News reports said that storm surges grew 12 to 18 feet above normal tide levels with winds at 145 mph and gusts of up to 170 mph. Weather analysis showed that the hurricane had moved just 14 miles between 8 a.m. and 7 p.m. on Monday, stubbornly thrashing the northern tier of the Bahamas, a collection of 700 islands, 31 of which have a combined population of 391,000 people.
Bahamian Prime Minister Hubert Minnis said the police confirmed the five deaths on Abaco Island, although no other details were made available. He also reported that “many homes, businesses and other buildings have been completely or partially destroyed” and that “downtown Grand Bahama is under three feet of water.”
The International Federation of the Red Cross reported that as many as 13,000 houses have been severely damaged or destroyed and that flooding is believed to have contaminated wells with salt water on Abaco island.
Sune Bülow, manager of the IFRC Emergency Operation Center in Geneva, said, “We don’t yet have a complete picture of what has happened. But it is clear that Hurricane Dorian has had a catastrophic impact. We anticipate extensive shelter needs, alongside the need for short-term economic support, as well as for clean water and health assistance.”
Family members reported loss of phone contact with their loved ones in the Bahamas. Some residents posted videos of the devastation and reported that roofs had been blown off of homes and others had been completed destroyed by the high winds and water.
ABC News correspondent Marcus Moore, reporting from Marsh Harbor on Abaco Island, said he saw “Pure hell,” adding, “I have seen utter devastation here in Marsh Harbor. We are surrounded by water with no way out.”
Forecasters said the storm is expected to continue pummeling the Bahamas into Monday night. Ken Graham of the National Hurricane Center (NHC) said in a Facebook video at approximately 6:30 p.m., “We expect to start seeing this northward push overnight tonight and into tomorrow morning.” Graham also warned about the huge wind field, rain bands and storm surges being created that are already beginning to impact the coast of Florida.

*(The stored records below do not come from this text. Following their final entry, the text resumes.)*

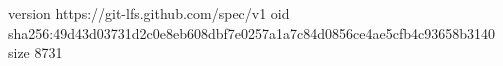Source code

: version https://git-lfs.github.com/spec/v1
oid sha256:49d43d03731d2c0e8eb608dbf7e0257a1a7c84d0856ce4ae5cfb4c93658b3140
size 8731
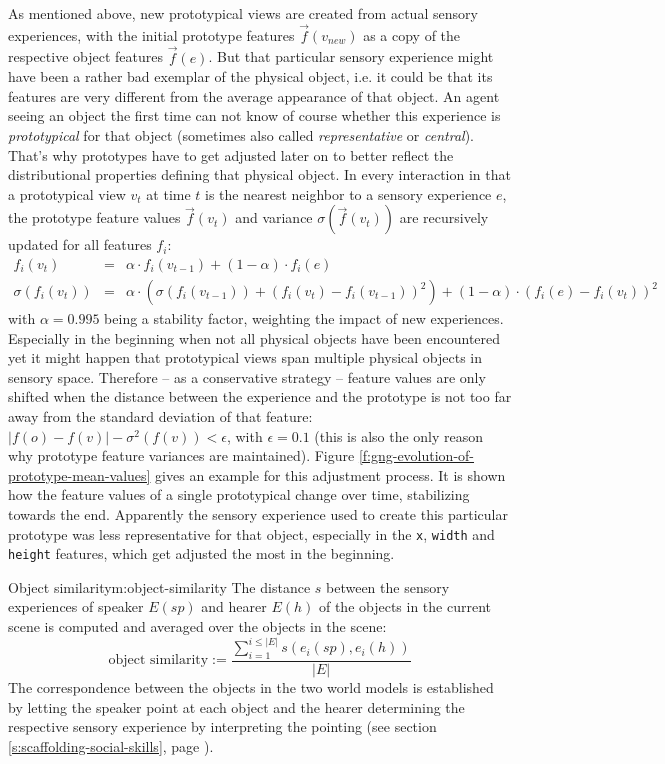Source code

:As mentioned above, new prototypical views are created from actual
sensory experiences, with the initial prototype features
$\vec{f}(v_{new})$ as a copy of the respective object features
$\vec{f}(e)$. But that particular sensory experience might have been a
rather bad exemplar of the physical object, i.e. it could be that its
features are very different from the average appearance of that
object. An agent seeing an object the first time can not know of
course whether this experience is \emph{prototypical}
\citep{rosch75family-resemblances} for that object (sometimes also
called \emph{representative} or \emph{central}). That's why prototypes
have to get adjusted later on to better reflect the distributional
properties defining that physical object. In every interaction in that
a prototypical view $v_t$ at time $t$ is the nearest neighbor to a
sensory experience $e$, the prototype feature values $\vec{f}(v_t)$
and variance $\sigma\left(\vec{f}(v_t)\right)$ are recursively updated
for all features $f_i$:
\begin{eqnarray*}f_i(v_t) & = & \alpha \cdot f_i(v_{t-1}) + \left(1 - \alpha\right) \cdot f_i(e) \\
  \sigma\left(f_i(v_t)\right) & = & \alpha \cdot
  \left(\sigma\left(f_i(v_{t-1})\right) + \left(f_i(v_t) -
      f_i(v_{t-1})\right)^2\right) + \left(1 - \alpha\right) \cdot
  \left(f_i(e) - f_i(v_t)\right)^2\end{eqnarray*} with $\alpha=0.995$
being a stability factor, weighting the impact of new experiences.
Especially in the beginning when not all physical objects have been
encountered yet it might happen that prototypical views span multiple
physical objects in sensory space. Therefore -- as a conservative
strategy -- feature values are only shifted when the distance between
the experience and the prototype is not too far away from the standard
deviation of that feature: $|f(o)-f(v)|-\sigma^2\left(f(v)\right) <
\epsilon$, with $\epsilon = 0.1$ (this is also the only reason why
prototype feature variances are maintained). Figure
\ref{f:gng-evolution-of-prototype-mean-values} gives an example for
this adjustment process. It is shown how the feature values of a
single prototypical change over time, stabilizing towards the
end. Apparently the sensory experience used to create this particular
prototype was less representative for that object, especially in the
{\tt x}, {\tt width} and {\tt height} features, which get adjusted the
most in the beginning.

\begin{measure}[b]{Object similarity}{m:object-similarity}
  The distance $s$ between the sensory experiences of speaker $E(sp)$
  and hearer $E(h)$ of the objects in the current scene is computed
  and averaged over the objects in the scene: $$\text{object
    similarity} :=
  \frac{\sum_{i=1}^{i\leq|E|}s\left(e_i(sp),e_i(h)\right)}{|E|}$$ The
  correspondence between the objects in the two world models is
  established by letting the speaker point at each object and the
  hearer determining the respective sensory experience by interpreting
  the pointing (see section \ref{s:scaffolding-social-skills}, page
  \pageref{s:scaffolding-social-skills}).
\end{measure}

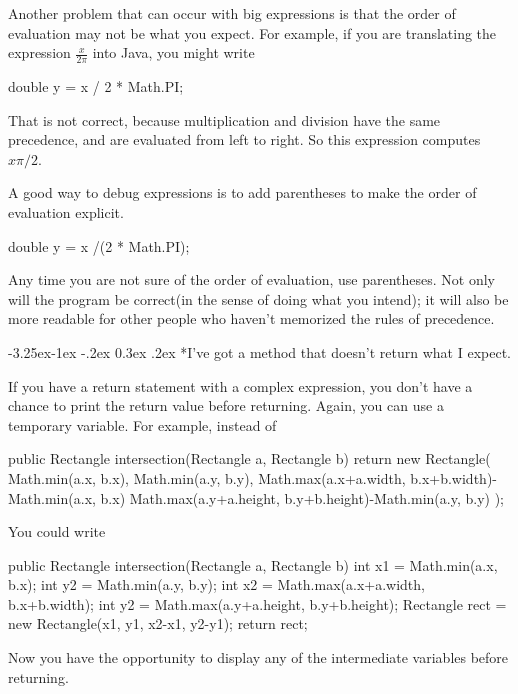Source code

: \documentclass{book}
\makeatletter
\renewcommand\subsection{\@startsection {subsection}{2}{0mm}%
    {-3.25ex\@plus -1ex \@minus -.2ex}%
    {0.3ex \@plus .2ex}%
    {\normalfont\large\bfseries}}
\makeatother
\begin{document}

Another problem that can occur with big expressions is
that the order of evaluation may not be what you expect.
For example, if you are translating the expression
$\frac{x}{2 \pi}$ into Java, you might write

\begin{verbatimtab}
double y = x / 2 * Math.PI;
\end{verbatimtab}
%
That is not correct, because multiplication and division have
the same precedence, and are evaluated from left to right.
So this expression computes $x \pi / 2$.

A good way to debug expressions is to add parentheses to make
the order of evaluation explicit.

\begin{verbatimtab}
double y = x /(2 * Math.PI);
\end{verbatimtab}
%
Any time you are not sure of the order of evaluation, use
parentheses.  Not only will the program be correct(in the sense
of doing what you intend); it will also be more readable for
other people who haven't memorized the rules of precedence.



\subsection*{I've got a method that doesn't return what I
expect.}

If you have a return statement with a complex expression,
you don't have a chance to print the return value before
returning.  Again, you can use a temporary variable.  For
example, instead of

\begin{verbatimtab}
public Rectangle intersection(Rectangle a, Rectangle b) { 
    return new Rectangle(
        Math.min(a.x, b.x),
        Math.min(a.y, b.y),
        Math.max(a.x+a.width, b.x+b.width)-Math.min(a.x, b.x)
        Math.max(a.y+a.height, b.y+b.height)-Math.min(a.y, b.y) );
}
\end{verbatimtab}
%
You could write

\begin{verbatimtab}
public Rectangle intersection(Rectangle a, Rectangle b) { 
    int x1 = Math.min(a.x, b.x);
    int y2 = Math.min(a.y, b.y);
    int x2 = Math.max(a.x+a.width, b.x+b.width);
    int y2 = Math.max(a.y+a.height, b.y+b.height);
    Rectangle rect = new Rectangle(x1, y1, x2-x1, y2-y1);
    return rect;
}
\end{verbatimtab}
%
Now you have the opportunity to display any of
the intermediate variables before returning.
\end{document}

Hurricane Dorian was downgraded from a Category 5 to Category 4 with the NHC’s update at 11 a.m. on Monday following its contact with the Bahamas. However, the NHC alert said, “Heavy rains, capable of producing life-threatening flash floods, are expected over northern portions of the Bahamas and coastal sections of the Southeast and lower Mid-Atlantic regions of the United States into Friday.”
In anticipation of the life-threatening conditions, mandatory evacuations had been issued for nine counties along the southern Florida coast with another seven counties issuing voluntary evacuations as well as other counties in Georgia and South Carolina.
As of Sunday, Hurricane Dorian emerged as the most devastating in modern history with winds of 185 mph. The slow pace of its movement—measured at one mile per hour over the Bahamas—has meant that the havoc of the storm has been extended beyond any other event in recent memory.
As with every storm, such as Hurricane Maria that struck Puerto Rico in 2017, the poor and working-class population of the Bahamas is being impacted most severely by Dorian. This will also be the case once it arrives in Florida and moves northward up the coast with destructive power and unpredictability.